Pourtant, au bout de quelques heures de jeu, on déchante… Pourquoi ? Parce qu’à trop vouloir soigner l’ambiance, Sacnoth a levé la patte sur la jouabilité et accumulé à peu près toutes les erreurs à ne pas commettre dans le domaine du game-design.
Premier grief : les combats aléatoires. C’est déjà un procédé discutable au sein d’un pur RPG, genre Final Fantasy. Dans un survival, c’est la plaie absolue. D’abord parce que la « peur de la porte qui s’ouvre sur de nouvelles menaces » s’efface complètement au profit d’agressions aléatoires permanentes qui ne surprendront plus personne, tant leur fréquence est élevée. Ensuite parce que les nombreux allers-retours inhérents au genre se transforment en véritables calvaires. Le problème, c’est que ces phases de combats sont d’un ennui et d’une laideur absolue. Plus moche, c’est difficile. Pourtant les cinématiques et les phases d’exploration sont d’un niveau très acceptable. Mais question combats, les designers de Sacnoth se sont déchaînés dans le mauvais goût. Fond noirâtre, textures au sol gerbeuses, monstres ridicules et pixellisés. C’est moche, et en plus, c’est lent. A s’arracher littéralement les cheveux. Les personnages semblent parfois glander béatement entre chaque action, sans qu’on comprenne pourquoi. Du RPG-fight bas de gamme quoi, totalement déplacé dans un environnement SH. Totalement vain lorsqu’on le compare au système de combat composite très ingénieux de Parasite Eve 2.

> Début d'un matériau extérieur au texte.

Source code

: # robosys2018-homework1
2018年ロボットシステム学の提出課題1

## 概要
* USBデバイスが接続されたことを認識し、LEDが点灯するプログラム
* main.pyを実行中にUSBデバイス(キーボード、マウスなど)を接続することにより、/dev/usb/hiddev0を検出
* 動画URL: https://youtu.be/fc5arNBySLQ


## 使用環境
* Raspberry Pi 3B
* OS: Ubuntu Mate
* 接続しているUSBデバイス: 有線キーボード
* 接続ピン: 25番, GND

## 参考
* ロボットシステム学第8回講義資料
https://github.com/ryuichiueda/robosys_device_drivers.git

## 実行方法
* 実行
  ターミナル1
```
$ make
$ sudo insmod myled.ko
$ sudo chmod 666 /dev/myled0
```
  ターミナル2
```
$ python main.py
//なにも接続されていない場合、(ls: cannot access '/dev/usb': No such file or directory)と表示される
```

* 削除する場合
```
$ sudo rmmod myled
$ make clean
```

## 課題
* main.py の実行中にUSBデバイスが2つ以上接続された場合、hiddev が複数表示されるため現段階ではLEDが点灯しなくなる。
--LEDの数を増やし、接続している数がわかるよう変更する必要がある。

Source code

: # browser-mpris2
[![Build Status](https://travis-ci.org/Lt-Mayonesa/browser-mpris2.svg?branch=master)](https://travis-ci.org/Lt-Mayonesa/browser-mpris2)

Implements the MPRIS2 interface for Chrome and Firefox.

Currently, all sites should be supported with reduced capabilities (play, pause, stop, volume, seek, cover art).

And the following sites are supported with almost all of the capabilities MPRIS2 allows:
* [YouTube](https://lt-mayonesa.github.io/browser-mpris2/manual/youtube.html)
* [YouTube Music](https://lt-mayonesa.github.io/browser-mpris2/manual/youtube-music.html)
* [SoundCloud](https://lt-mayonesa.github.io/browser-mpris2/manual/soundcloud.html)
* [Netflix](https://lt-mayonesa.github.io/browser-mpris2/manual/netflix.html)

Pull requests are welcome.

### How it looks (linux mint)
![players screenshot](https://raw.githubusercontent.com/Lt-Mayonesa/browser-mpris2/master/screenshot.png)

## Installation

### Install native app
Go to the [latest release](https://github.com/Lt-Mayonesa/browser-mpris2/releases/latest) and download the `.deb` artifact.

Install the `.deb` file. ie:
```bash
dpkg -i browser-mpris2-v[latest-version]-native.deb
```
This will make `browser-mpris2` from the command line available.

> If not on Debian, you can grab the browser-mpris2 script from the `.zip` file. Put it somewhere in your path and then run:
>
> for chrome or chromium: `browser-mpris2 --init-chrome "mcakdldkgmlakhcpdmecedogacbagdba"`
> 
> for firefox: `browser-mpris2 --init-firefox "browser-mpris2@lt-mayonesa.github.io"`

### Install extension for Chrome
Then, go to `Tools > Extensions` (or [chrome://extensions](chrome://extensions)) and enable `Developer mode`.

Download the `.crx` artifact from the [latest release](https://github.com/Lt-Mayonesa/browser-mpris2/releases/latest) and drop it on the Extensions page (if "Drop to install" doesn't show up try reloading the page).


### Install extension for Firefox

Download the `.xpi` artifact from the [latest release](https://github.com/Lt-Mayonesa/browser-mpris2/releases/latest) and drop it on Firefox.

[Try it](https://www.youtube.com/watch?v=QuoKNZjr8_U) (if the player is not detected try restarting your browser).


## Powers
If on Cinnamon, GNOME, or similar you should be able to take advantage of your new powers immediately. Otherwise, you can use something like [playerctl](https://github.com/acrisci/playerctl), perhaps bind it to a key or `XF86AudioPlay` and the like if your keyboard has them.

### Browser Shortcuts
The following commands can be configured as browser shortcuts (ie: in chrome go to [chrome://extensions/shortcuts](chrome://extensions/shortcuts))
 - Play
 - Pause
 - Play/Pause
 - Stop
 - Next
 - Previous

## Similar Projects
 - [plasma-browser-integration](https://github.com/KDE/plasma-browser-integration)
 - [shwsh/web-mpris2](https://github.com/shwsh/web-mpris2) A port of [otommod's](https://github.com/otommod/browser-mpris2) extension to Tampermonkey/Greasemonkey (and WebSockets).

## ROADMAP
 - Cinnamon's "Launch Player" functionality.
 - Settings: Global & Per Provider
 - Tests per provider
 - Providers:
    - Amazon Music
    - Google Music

Deuxième grief, peut-être le plus redoutable : cette sale habitude qu’ont les créateurs de jeux de considérer les sauvegardes comme une « récompense » pour les gamers les plus persévérants… Manifestement, il ne leur est jamais arrivé d’avoir autre chose dans la « vraie vie » à faire en pleine partie. Parce qu’ici, une fois qu’on a commencé, il faut atteindre le prochain point de sauvegarde très, très éloigné du précédent pour s’arrêter. Mais Sacnoth fait encore plus fort. Il place automatiquement la sauvegarde définitive -il y a tout de même quelques points de sauvegarde temporaire, merci du cadeau- après… un boss de fin de niveau ! Boss qui nous donne franchement du fil à retordre… On croit rêver !
Certains testeurs plus magnanimes diront qu’il s’agit juste d’être « patient » pour goûter pleinement aux joies de Koudelka. En fait, il faut vraiment être blindé, supporter les agressions incessantes, les combats d’un mortel ennui, et les mêmes parcours à réitérer plusieurs fois. Certes, Koudelka est sans aucun doute une belle expérience narrative, adulte, intelligente, tout ce qu’on voudra. Hélas, c’est aussi un jeu franchement médiocre.